**What you have to do**
Wherever a line in the data below holds "defined", copy that line.

**Available records**
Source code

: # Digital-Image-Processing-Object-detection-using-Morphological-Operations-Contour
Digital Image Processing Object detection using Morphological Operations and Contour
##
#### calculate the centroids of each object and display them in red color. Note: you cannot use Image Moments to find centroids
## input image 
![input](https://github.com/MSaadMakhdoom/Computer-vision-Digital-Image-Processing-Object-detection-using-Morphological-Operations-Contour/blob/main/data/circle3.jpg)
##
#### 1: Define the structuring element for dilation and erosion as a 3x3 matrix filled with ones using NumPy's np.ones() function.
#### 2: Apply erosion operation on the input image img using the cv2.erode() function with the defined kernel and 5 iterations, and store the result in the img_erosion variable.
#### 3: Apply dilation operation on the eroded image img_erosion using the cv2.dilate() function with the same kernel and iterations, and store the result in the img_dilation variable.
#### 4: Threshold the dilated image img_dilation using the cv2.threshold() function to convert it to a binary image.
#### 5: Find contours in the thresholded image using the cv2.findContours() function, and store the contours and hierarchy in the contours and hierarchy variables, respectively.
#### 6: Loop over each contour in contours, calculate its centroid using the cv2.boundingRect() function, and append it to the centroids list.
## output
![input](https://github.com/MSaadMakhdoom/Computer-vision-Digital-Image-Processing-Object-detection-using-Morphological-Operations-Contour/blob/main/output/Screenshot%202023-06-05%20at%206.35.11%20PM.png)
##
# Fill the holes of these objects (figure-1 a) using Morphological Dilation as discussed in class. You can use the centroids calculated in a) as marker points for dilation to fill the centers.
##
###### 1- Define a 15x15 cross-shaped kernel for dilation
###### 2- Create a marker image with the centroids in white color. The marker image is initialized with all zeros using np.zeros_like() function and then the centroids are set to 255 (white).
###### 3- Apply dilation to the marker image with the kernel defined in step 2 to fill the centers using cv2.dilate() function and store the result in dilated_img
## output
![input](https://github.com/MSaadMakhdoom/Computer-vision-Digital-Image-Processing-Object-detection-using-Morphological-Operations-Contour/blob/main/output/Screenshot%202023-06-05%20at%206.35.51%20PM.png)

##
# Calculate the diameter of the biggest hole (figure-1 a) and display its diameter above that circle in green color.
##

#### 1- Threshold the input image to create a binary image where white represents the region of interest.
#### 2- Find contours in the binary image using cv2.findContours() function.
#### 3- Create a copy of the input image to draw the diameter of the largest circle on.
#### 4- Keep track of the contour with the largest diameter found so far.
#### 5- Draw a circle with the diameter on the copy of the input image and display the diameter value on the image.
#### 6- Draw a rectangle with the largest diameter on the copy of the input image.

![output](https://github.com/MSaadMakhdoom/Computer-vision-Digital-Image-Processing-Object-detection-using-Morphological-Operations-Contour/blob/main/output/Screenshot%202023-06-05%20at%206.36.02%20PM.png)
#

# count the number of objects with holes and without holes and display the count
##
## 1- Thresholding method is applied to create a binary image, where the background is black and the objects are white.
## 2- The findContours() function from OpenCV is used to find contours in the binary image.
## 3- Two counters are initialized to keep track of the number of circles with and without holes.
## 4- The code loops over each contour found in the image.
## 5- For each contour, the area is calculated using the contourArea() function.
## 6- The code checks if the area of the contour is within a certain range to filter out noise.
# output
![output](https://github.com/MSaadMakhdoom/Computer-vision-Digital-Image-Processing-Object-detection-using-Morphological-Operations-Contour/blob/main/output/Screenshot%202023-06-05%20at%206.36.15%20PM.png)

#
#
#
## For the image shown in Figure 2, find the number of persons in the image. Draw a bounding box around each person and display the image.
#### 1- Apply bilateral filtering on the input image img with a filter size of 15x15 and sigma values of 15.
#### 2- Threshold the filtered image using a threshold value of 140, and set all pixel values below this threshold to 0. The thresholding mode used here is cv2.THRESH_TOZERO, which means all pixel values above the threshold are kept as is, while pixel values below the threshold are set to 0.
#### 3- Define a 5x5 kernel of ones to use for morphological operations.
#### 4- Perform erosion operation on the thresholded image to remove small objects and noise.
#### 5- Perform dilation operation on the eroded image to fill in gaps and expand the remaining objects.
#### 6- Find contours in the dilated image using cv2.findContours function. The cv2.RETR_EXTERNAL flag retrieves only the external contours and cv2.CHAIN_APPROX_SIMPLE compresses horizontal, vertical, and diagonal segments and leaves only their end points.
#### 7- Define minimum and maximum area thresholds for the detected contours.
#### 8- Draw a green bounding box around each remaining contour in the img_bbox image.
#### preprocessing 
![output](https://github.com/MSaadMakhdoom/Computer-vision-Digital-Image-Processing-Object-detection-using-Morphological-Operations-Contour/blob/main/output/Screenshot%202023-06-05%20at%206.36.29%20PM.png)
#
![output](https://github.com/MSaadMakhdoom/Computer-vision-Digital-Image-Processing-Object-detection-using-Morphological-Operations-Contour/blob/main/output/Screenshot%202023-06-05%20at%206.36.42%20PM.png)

**Answer to this problem**
#### 2: Apply erosion operation on the input image img using the cv2.erode() function with the defined kernel and 5 iterations, and store the result in the img_erosion variable.
###### 3- Apply dilation to the marker image with the kernel defined in step 2 to fill the centers using cv2.dilate() function and store the result in dilated_img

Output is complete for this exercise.